Data extract below:

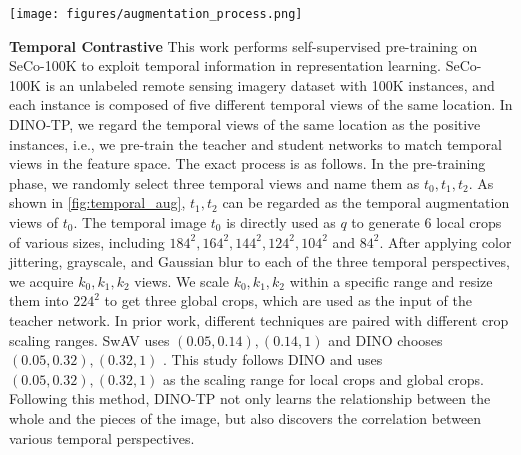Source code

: \documentclass[10pt,twocolumn,letterpaper]{article}
\begin{document}
\begin{figure*}
  \centering
  \texttt{[image: figures/augmentation\_process.png]}
  \caption{
  The process of handling temporal views of contrastive learning in DINO-TP.
  We randomly select three temporal views of the same location and augment them to obtain global and local crops, which is the input of the teacher and student network.
  Different temporal views of the same location in DINO-TP are considered as positive examples, and we train the model to match their representations in the feature space.
  }
  \label{fig:temporal_aug}
\end{figure*}

\textbf{Temporal Contrastive } 
This work performs self-supervised pre-training on SeCo-100K \cite{manas2021seasonal} to exploit temporal information in representation learning.
SeCo-100K is an unlabeled remote sensing imagery dataset with 100K instances, and each instance is composed of five different temporal views of the same location.
In DINO-TP, we regard the temporal views of the same location as the positive instances, i.e., we pre-train the teacher and student networks to match temporal views in the feature space.
The exact process is as follows.
In the pre-training phase, we randomly select three temporal views and name them as $t_0, t_1, t_2$.
As shown in \cref{fig:temporal_aug}, $t_1, t_2$ can be regarded as the temporal augmentation views of $t_0$.
The temporal image $t_0$ is directly used as $q$ to generate $6$ local crops of various sizes, including $184^2, 164^2, 144^2, 124^2, 104^2$ and $84^2$.
After applying color jittering, grayscale, and Gaussian blur to each of the three temporal perspectives, we acquire $k_0, k_1, k_2$ views.
We scale $k_0, k_1, k_2$ within a specific range and resize them into $224^2$ to get three global crops, which are used as the input of the teacher network.
In prior work, different techniques are paired with different crop scaling ranges.
SwAV uses $(0.05, 0.14), (0.14, 1)$ \cite{caron2020unsupervised} and DINO chooses $(0.05, 0.32), (0.32, 1)$ \cite{caron2021emerging}.
This study follows DINO and uses $(0.05, 0.32), (0.32, 1)$ as the scaling range for local crops and global crops.
Following this method, DINO-TP not only learns the relationship between the whole and the pieces of the image, but also discovers the correlation between various temporal perspectives.
\end{document}
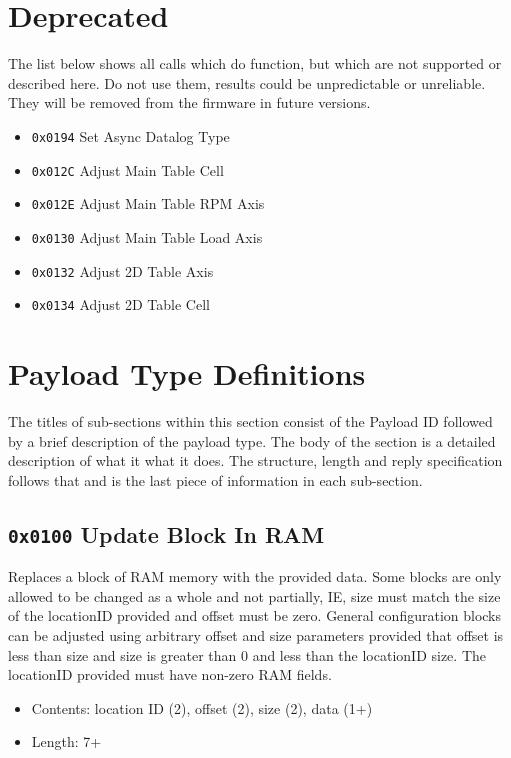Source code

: \documentclass[12pt,a4paper,titlepage]{article}
\begin{document}
\begin{titlepage}
\begin{center}
\section{Deprecated}

The list below shows all calls which do function, but which are not supported or described here. Do not use them, results could be unpredictable or unreliable. They will be removed from the firmware in future versions.

\begin{itemize}
\item \texttt{0x0194} Set Async Datalog Type
\item \texttt{0x012C} Adjust Main Table Cell
\item \texttt{0x012E} Adjust Main Table RPM Axis
\item \texttt{0x0130} Adjust Main Table Load Axis
\item \texttt{0x0132} Adjust 2D Table Axis
\item \texttt{0x0134} Adjust 2D Table Cell
\end{itemize}




\newpage
\section {Payload Type Definitions}

The titles of sub-sections within this section consist of the Payload ID followed by a brief description of the payload type. The body of the section is a detailed description of what it what it does. The structure, length and reply specification follows that and is the last piece of information in each sub-section.


\subsection{\texttt{0x0100} Update Block In RAM}

Replaces a block of RAM memory with the provided data. Some blocks are only allowed to be changed as a whole and not partially, IE, size must match the size of the locationID provided and offset must be zero. General configuration blocks can be adjusted using arbitrary offset and size parameters provided that offset is less than size and size is greater than 0 and less than the locationID size. The locationID provided must have non-zero RAM fields.

\begin{itemize}
\item Contents: location ID (2),  offset (2), size (2), data (1+)
\item Length: 7+
\end{itemize}



\end{center}
\end{titlepage}
\end{document}
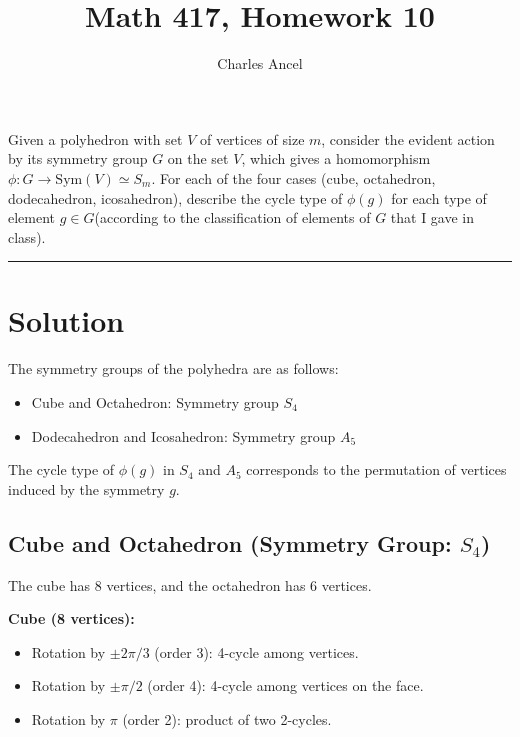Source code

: \documentclass[12pt]{amsart}
\title{Math 417, Homework 10}
\author{Charles Ancel}
\theoremstyle{definition}
\numberwithin{equation}{section}
\begin{document}
\maketitle

\begin{exercise}{1} Given a polyhedron with set \(V\) of vertices of size \(m\), consider the evident action by its symmetry group \(G\) on the set \(V\), which gives a homomorphism \(\phi : G \rightarrow \text{Sym}(V) \simeq S_m\). For each of the four cases (cube, octahedron, dodecahedron, icosahedron), describe the cycle type of \(\phi(g)\) for each type of element \(g\in G\)(according to the classification of elements of \(G\) that I gave in class).

    \noindent\rule{\linewidth}{1pt}

    \section*{Solution}

    The symmetry groups of the polyhedra are as follows:
    \begin{itemize}[label=--]
        \item Cube and Octahedron: Symmetry group \(S_4\)
        \item Dodecahedron and Icosahedron: Symmetry group \(A_5\)
    \end{itemize}

    The cycle type of \(\phi(g)\) in \(S_4\) and \(A_5\) corresponds to the permutation of vertices induced by the symmetry \(g\). 

    \subsection*{Cube and Octahedron (Symmetry Group: \(S_4\))}

    The cube has 8 vertices, and the octahedron has 6 vertices. 

    \textbf{Cube (8 vertices):}
    \begin{itemize}
        \item Rotation by \(\pm 2\pi/3\) (order 3): 4-cycle among vertices.
        \item Rotation by \(\pm \pi/2\) (order 4): 4-cycle among vertices on the face.
        \item Rotation by \(\pi\) (order 2): product of two 2-cycles.
    \end{itemize}


\end{exercise}
\end{document}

End of Data extract.

▸ Work instructions:
Write out the records above exactly. Pictures do not belong in the copy.

▸ Task result:
Source code

: \documentclass[10pt,twocolumn,letterpaper]{article}
\begin{document}
\begin{figure*}
  \centering
  \texttt{[image: figures/augmentation\_process.png]}
  \caption{
  The process of handling temporal views of contrastive learning in DINO-TP.
  We randomly select three temporal views of the same location and augment them to obtain global and local crops, which is the input of the teacher and student network.
  Different temporal views of the same location in DINO-TP are considered as positive examples, and we train the model to match their representations in the feature space.
  }
  \label{fig:temporal_aug}
\end{figure*}

\textbf{Temporal Contrastive } 
This work performs self-supervised pre-training on SeCo-100K \cite{manas2021seasonal} to exploit temporal information in representation learning.
SeCo-100K is an unlabeled remote sensing imagery dataset with 100K instances, and each instance is composed of five different temporal views of the same location.
In DINO-TP, we regard the temporal views of the same location as the positive instances, i.e., we pre-train the teacher and student networks to match temporal views in the feature space.
The exact process is as follows.
In the pre-training phase, we randomly select three temporal views and name them as $t_0, t_1, t_2$.
As shown in \cref{fig:temporal_aug}, $t_1, t_2$ can be regarded as the temporal augmentation views of $t_0$.
The temporal image $t_0$ is directly used as $q$ to generate $6$ local crops of various sizes, including $184^2, 164^2, 144^2, 124^2, 104^2$ and $84^2$.
After applying color jittering, grayscale, and Gaussian blur to each of the three temporal perspectives, we acquire $k_0, k_1, k_2$ views.
We scale $k_0, k_1, k_2$ within a specific range and resize them into $224^2$ to get three global crops, which are used as the input of the teacher network.
In prior work, different techniques are paired with different crop scaling ranges.
SwAV uses $(0.05, 0.14), (0.14, 1)$ \cite{caron2020unsupervised} and DINO chooses $(0.05, 0.32), (0.32, 1)$ \cite{caron2021emerging}.
This study follows DINO and uses $(0.05, 0.32), (0.32, 1)$ as the scaling range for local crops and global crops.
Following this method, DINO-TP not only learns the relationship between the whole and the pieces of the image, but also discovers the correlation between various temporal perspectives.
\end{document}
Source code

: \documentclass[12pt,a4paper,titlepage]{article}
\begin{document}
\begin{titlepage}
\begin{center}
\section{Deprecated}

The list below shows all calls which do function, but which are not supported or described here. Do not use them, results could be unpredictable or unreliable. They will be removed from the firmware in future versions.

\begin{itemize}
\item \texttt{0x0194} Set Async Datalog Type
\item \texttt{0x012C} Adjust Main Table Cell
\item \texttt{0x012E} Adjust Main Table RPM Axis
\item \texttt{0x0130} Adjust Main Table Load Axis
\item \texttt{0x0132} Adjust 2D Table Axis
\item \texttt{0x0134} Adjust 2D Table Cell
\end{itemize}




\newpage
\section {Payload Type Definitions}

The titles of sub-sections within this section consist of the Payload ID followed by a brief description of the payload type. The body of the section is a detailed description of what it what it does. The structure, length and reply specification follows that and is the last piece of information in each sub-section.


\subsection{\texttt{0x0100} Update Block In RAM}

Replaces a block of RAM memory with the provided data. Some blocks are only allowed to be changed as a whole and not partially, IE, size must match the size of the locationID provided and offset must be zero. General configuration blocks can be adjusted using arbitrary offset and size parameters provided that offset is less than size and size is greater than 0 and less than the locationID size. The locationID provided must have non-zero RAM fields.

\begin{itemize}
\item Contents: location ID (2),  offset (2), size (2), data (1+)
\item Length: 7+
\end{itemize}



\end{center}
\end{titlepage}
\end{document}
Source code

: \documentclass[12pt]{amsart}
\title{Math 417, Homework 10}
\author{Charles Ancel}
\theoremstyle{definition}
\numberwithin{equation}{section}
\begin{document}
\maketitle

\begin{exercise}{1} Given a polyhedron with set \(V\) of vertices of size \(m\), consider the evident action by its symmetry group \(G\) on the set \(V\), which gives a homomorphism \(\phi : G \rightarrow \text{Sym}(V) \simeq S_m\). For each of the four cases (cube, octahedron, dodecahedron, icosahedron), describe the cycle type of \(\phi(g)\) for each type of element \(g\in G\)(according to the classification of elements of \(G\) that I gave in class).

    \noindent\rule{\linewidth}{1pt}

    \section*{Solution}

    The symmetry groups of the polyhedra are as follows:
    \begin{itemize}[label=--]
        \item Cube and Octahedron: Symmetry group \(S_4\)
        \item Dodecahedron and Icosahedron: Symmetry group \(A_5\)
    \end{itemize}

    The cycle type of \(\phi(g)\) in \(S_4\) and \(A_5\) corresponds to the permutation of vertices induced by the symmetry \(g\). 

    \subsection*{Cube and Octahedron (Symmetry Group: \(S_4\))}

    The cube has 8 vertices, and the octahedron has 6 vertices. 

    \textbf{Cube (8 vertices):}
    \begin{itemize}
        \item Rotation by \(\pm 2\pi/3\) (order 3): 4-cycle among vertices.
        \item Rotation by \(\pm \pi/2\) (order 4): 4-cycle among vertices on the face.
        \item Rotation by \(\pi\) (order 2): product of two 2-cycles.
    \end{itemize}


\end{exercise}
\end{document}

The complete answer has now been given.